-- Opening Marker --

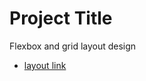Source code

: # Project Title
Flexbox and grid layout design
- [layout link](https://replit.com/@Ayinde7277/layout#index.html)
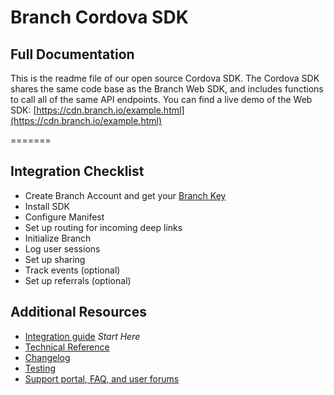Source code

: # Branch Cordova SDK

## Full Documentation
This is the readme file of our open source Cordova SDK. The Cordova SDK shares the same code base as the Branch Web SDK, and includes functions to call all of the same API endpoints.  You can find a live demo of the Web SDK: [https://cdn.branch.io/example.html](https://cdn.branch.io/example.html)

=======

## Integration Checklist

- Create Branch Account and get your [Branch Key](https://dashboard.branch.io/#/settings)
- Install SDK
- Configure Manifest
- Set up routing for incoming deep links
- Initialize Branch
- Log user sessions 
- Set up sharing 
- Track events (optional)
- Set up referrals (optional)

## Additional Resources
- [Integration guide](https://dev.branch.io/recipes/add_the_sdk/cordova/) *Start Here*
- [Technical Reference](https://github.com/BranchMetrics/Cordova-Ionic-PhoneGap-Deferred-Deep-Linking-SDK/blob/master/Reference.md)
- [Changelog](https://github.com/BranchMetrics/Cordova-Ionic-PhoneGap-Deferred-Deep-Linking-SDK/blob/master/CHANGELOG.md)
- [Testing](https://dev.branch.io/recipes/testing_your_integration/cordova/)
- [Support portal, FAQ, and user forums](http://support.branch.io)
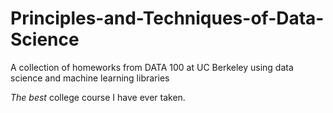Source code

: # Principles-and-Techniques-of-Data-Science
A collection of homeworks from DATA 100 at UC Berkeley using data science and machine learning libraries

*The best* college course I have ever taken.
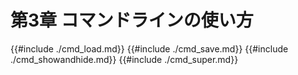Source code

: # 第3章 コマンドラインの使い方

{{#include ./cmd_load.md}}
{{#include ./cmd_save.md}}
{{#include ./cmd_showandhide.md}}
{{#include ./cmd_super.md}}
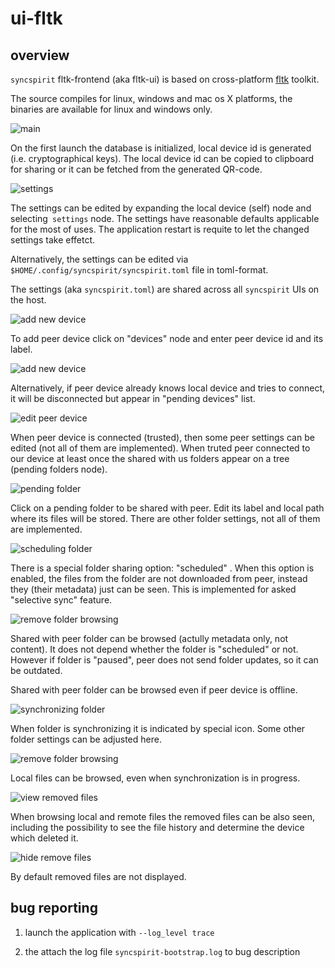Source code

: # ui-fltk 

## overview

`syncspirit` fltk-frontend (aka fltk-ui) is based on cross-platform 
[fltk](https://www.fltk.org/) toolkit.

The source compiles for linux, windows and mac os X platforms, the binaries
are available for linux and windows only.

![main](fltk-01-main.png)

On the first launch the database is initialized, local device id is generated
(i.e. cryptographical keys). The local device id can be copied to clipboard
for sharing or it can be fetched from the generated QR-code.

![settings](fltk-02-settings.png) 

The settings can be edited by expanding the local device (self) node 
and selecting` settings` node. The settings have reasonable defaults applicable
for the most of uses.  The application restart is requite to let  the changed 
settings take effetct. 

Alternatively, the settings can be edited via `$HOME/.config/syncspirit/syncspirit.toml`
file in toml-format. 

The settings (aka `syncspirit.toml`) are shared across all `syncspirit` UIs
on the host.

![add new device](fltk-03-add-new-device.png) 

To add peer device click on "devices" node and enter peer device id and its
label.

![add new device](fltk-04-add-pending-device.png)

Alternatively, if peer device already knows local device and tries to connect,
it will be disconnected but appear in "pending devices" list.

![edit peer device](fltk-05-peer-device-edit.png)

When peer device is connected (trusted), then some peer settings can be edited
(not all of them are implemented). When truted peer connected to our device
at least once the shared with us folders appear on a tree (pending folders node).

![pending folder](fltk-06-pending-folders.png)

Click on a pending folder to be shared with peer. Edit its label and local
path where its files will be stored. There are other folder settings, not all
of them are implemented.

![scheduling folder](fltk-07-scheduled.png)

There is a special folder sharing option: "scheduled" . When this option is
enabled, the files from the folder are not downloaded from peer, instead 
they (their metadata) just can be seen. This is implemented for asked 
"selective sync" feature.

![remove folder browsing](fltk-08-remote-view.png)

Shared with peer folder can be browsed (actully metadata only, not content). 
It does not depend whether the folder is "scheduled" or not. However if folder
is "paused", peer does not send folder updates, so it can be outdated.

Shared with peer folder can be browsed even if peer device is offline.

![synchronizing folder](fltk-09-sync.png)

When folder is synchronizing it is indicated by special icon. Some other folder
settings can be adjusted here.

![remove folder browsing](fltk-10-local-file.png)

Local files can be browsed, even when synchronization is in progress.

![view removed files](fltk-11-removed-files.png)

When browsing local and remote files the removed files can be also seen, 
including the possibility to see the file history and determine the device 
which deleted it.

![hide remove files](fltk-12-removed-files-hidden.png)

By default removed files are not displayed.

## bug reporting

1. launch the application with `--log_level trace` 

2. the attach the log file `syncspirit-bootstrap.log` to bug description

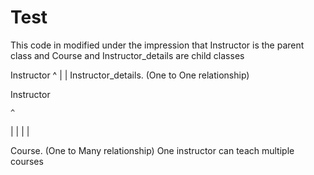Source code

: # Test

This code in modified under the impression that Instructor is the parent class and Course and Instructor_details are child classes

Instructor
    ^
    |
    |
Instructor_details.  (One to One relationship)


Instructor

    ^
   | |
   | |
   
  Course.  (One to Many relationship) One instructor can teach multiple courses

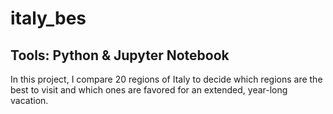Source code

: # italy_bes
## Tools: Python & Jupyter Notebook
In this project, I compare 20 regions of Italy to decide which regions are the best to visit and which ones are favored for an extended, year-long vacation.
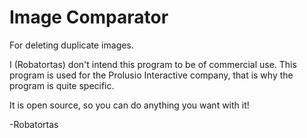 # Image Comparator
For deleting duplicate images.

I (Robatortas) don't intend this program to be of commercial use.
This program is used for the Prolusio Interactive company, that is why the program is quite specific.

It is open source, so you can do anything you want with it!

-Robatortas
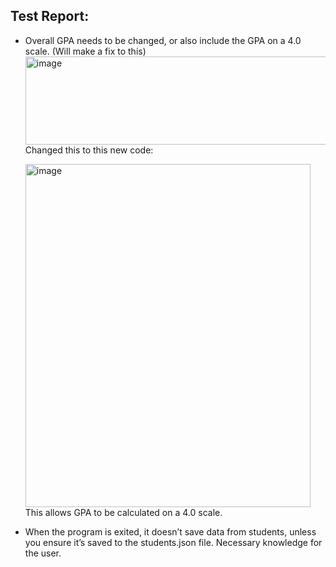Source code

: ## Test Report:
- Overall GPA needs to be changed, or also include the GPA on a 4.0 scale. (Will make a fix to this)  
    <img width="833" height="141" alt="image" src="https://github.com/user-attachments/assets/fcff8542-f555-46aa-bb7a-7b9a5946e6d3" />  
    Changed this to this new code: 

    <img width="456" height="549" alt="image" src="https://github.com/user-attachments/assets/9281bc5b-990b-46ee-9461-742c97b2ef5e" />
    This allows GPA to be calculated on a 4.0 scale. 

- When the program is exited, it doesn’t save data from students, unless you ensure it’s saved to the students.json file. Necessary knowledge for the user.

-- Closing Marker --

Exercise goal: For the string "folders", go through the entries above and copy each line where it occurs.

Solution to this task:
at least once the shared with us folders appear on a tree (pending folders node).
![pending folder](fltk-06-pending-folders.png)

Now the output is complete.